The observation of carotid plaque protrusion goes back over 20 years, said noted vascular surgeon Frank J. Veith, MD (Cleveland Clinic, OH, and New York University, NY), and it was the impetus for widespread interest in embolic protection devices. In a paper published in the mid-1990s, Veith and colleagues hypothesized that as flow was restored and protection devices were removed, protrusions could continue to break off and might be responsible for some delayed strokes.

To TCTMD, Veith said ongoing studies of mesh-covered stents are promising and, combined with reversal of flow and proper patient selection, suggest “a bright future” for carotid stenting with potential to reduce the stroke rate significantly.

“It’s pretty clear that there are more strokes with carotid stenting than there are with endarterectomy, particularly in the high-grade symptomatic patients. This article sort of proves . . . our hypothesis from the beginning,” he said. “Presumably, many of these late strokes will be prevented with the mesh-covered stents currently being studied. I don’t think they will prevent all of the strokes, but they will make carotid stenting safer.”

But Veith said only time will tell how things shake out over long-term follow-up with the newer stents.

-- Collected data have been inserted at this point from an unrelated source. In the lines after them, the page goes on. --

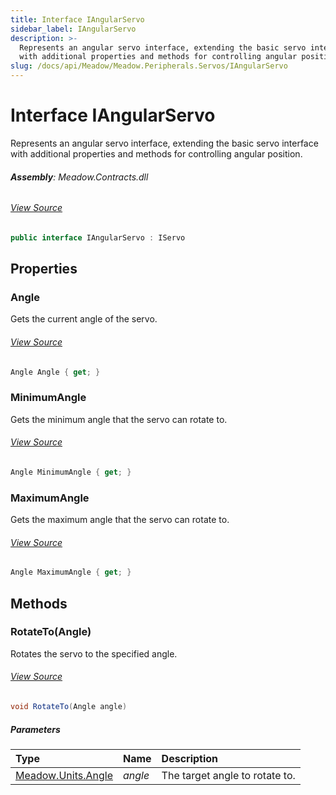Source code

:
 ```yaml
---
title: Interface IAngularServo
sidebar_label: IAngularServo
description: >-
  Represents an angular servo interface, extending the basic servo interface
  with additional properties and methods for controlling angular position.
slug: /docs/api/Meadow/Meadow.Peripherals.Servos/IAngularServo
---
```

# Interface IAngularServo
Represents an angular servo interface, extending the basic servo interface with additional properties and methods for controlling angular position.

###### **Assembly**: Meadow.Contracts.dll
###### [View Source](https://github.com/WildernessLabs/Meadow.Contracts.git/blob/develop/Source/Meadow.Contracts/Peripherals/Servos/IAngularServo.cs#L8)
```csharp title="Declaration"
public interface IAngularServo : IServo
```
## Properties
### Angle
Gets the current angle of the servo.
###### [View Source](https://github.com/WildernessLabs/Meadow.Contracts.git/blob/develop/Source/Meadow.Contracts/Peripherals/Servos/IAngularServo.cs#L20)
```csharp title="Declaration"
Angle Angle { get; }
```
### MinimumAngle
Gets the minimum angle that the servo can rotate to.
###### [View Source](https://github.com/WildernessLabs/Meadow.Contracts.git/blob/develop/Source/Meadow.Contracts/Peripherals/Servos/IAngularServo.cs#L25)
```csharp title="Declaration"
Angle MinimumAngle { get; }
```
### MaximumAngle
Gets the maximum angle that the servo can rotate to.
###### [View Source](https://github.com/WildernessLabs/Meadow.Contracts.git/blob/develop/Source/Meadow.Contracts/Peripherals/Servos/IAngularServo.cs#L30)
```csharp title="Declaration"
Angle MaximumAngle { get; }
```
## Methods
### RotateTo(Angle)
Rotates the servo to the specified angle.
###### [View Source](https://github.com/WildernessLabs/Meadow.Contracts.git/blob/develop/Source/Meadow.Contracts/Peripherals/Servos/IAngularServo.cs#L15)
```csharp title="Declaration"
void RotateTo(Angle angle)
```

##### Parameters

| Type | Name | Description |
|:--- |:--- |:--- |
| [Meadow.Units.Angle](../Meadow.Units/Angle) | *angle* | The target angle to rotate to. |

“It’s a work in progress,” he said. “These stents have different-sized pores, different flexibility, different properties in general, so which is going to be the best? I don’t know.”

Photo Credit: Gray WA. Extracted from: Are mesh covered stents the future of CAS? Evaluation with OCT and IVUS. TCT 2016.

  • Kotsugi M, Takayama K, Myouchin K, et al. Carotid artery stenting: investigation of plaque protrusion incidence and prognosis. J Am Coll Cardiol Intv. 2017; 10:824-831.

  • Gray WA. Blurred lines: assessing the stent as provocateur in carotid intervention. J Am Coll Cardiol Intv. 2017; 10:832-833.

  • Kotsugi and Veith report no relevant conflicts of interest.
  • Gray reports consulting for Boston Scientific, Contego, Medtronic, Silk Road Medical, and WL Gore.